# Problem description:
Report each line of the records where "ball" occurs.

Rendered images with source text
Start of Block
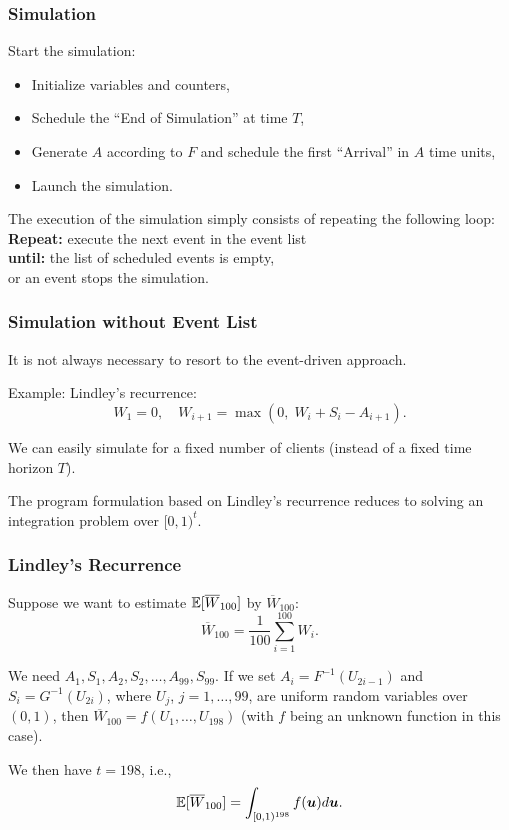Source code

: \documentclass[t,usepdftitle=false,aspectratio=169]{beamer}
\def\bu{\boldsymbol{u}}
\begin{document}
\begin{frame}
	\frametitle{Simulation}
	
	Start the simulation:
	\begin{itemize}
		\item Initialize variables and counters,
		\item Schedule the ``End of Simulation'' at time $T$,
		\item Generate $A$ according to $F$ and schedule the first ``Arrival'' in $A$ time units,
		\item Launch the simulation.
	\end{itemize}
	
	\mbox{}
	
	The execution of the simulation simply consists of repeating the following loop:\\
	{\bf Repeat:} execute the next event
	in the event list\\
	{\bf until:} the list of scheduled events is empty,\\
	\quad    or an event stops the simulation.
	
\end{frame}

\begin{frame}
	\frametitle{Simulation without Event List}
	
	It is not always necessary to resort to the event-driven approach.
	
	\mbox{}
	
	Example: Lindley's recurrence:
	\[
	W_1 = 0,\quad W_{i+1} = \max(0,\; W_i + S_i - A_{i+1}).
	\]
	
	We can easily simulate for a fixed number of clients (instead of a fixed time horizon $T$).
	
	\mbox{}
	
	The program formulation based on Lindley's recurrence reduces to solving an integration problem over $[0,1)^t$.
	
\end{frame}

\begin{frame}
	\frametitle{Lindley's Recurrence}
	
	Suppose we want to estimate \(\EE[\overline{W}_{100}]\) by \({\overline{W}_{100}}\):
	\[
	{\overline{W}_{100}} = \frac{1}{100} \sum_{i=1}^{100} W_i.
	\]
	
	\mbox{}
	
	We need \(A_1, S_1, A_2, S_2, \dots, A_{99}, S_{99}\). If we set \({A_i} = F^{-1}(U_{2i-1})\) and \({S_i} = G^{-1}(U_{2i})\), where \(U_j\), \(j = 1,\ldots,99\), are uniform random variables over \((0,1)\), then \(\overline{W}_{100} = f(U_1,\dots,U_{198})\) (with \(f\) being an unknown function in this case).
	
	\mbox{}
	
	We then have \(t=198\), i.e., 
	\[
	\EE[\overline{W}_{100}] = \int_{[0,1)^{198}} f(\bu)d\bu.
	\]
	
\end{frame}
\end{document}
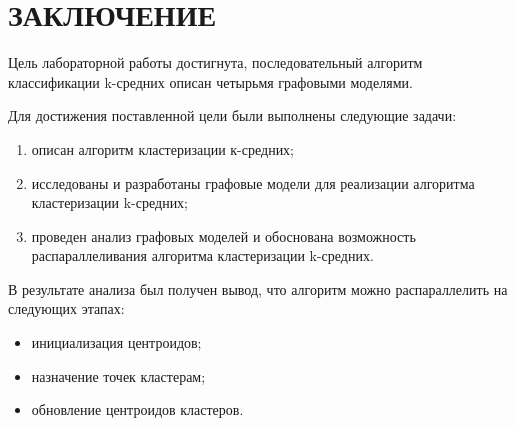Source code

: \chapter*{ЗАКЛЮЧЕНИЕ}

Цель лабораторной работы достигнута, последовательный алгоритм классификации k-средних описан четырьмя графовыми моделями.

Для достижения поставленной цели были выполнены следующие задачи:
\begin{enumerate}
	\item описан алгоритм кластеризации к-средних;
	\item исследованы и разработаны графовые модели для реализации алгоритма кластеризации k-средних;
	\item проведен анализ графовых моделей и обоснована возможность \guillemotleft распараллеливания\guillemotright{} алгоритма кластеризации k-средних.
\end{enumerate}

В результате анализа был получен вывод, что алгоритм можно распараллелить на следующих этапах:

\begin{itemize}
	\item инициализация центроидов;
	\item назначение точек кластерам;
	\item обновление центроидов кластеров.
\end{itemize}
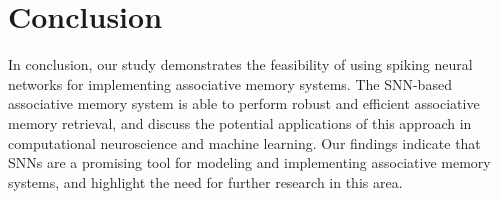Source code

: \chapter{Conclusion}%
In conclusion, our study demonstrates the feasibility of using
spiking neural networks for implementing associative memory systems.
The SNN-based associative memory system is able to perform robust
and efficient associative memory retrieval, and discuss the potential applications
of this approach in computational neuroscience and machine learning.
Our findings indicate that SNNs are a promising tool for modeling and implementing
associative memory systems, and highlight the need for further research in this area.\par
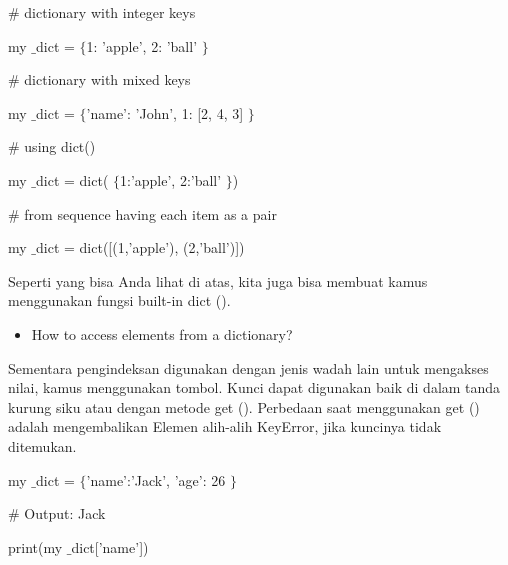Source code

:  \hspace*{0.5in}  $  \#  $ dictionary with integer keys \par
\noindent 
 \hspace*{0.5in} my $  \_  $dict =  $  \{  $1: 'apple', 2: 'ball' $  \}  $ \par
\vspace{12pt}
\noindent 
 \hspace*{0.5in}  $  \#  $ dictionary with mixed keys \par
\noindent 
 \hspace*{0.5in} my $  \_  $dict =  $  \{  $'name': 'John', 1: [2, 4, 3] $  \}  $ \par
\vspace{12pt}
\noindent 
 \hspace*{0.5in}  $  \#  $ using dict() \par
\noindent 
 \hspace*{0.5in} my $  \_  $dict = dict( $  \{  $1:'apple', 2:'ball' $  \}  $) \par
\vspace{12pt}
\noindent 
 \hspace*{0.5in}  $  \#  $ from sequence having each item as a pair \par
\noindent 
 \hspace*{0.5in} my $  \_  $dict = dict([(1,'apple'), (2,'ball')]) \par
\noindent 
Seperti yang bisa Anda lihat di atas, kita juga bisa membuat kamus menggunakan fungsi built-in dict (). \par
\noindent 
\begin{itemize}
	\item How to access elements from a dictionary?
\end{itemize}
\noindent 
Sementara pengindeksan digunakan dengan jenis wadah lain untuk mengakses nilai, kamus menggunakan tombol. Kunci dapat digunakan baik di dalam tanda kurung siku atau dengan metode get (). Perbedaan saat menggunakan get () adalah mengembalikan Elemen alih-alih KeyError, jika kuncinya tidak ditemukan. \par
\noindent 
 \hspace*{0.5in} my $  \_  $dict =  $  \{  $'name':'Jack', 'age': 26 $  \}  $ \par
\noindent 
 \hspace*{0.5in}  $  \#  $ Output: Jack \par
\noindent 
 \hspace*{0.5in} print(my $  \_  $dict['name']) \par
End of Block
# Output of the task:
 \hspace*{0.5in} my $  \_  $dict =  $  \{  $1: 'apple', 2: 'ball' $  \}  $ \par
 \hspace*{0.5in} my $  \_  $dict = dict( $  \{  $1:'apple', 2:'ball' $  \}  $) \par
 \hspace*{0.5in} my $  \_  $dict = dict([(1,'apple'), (2,'ball')]) \par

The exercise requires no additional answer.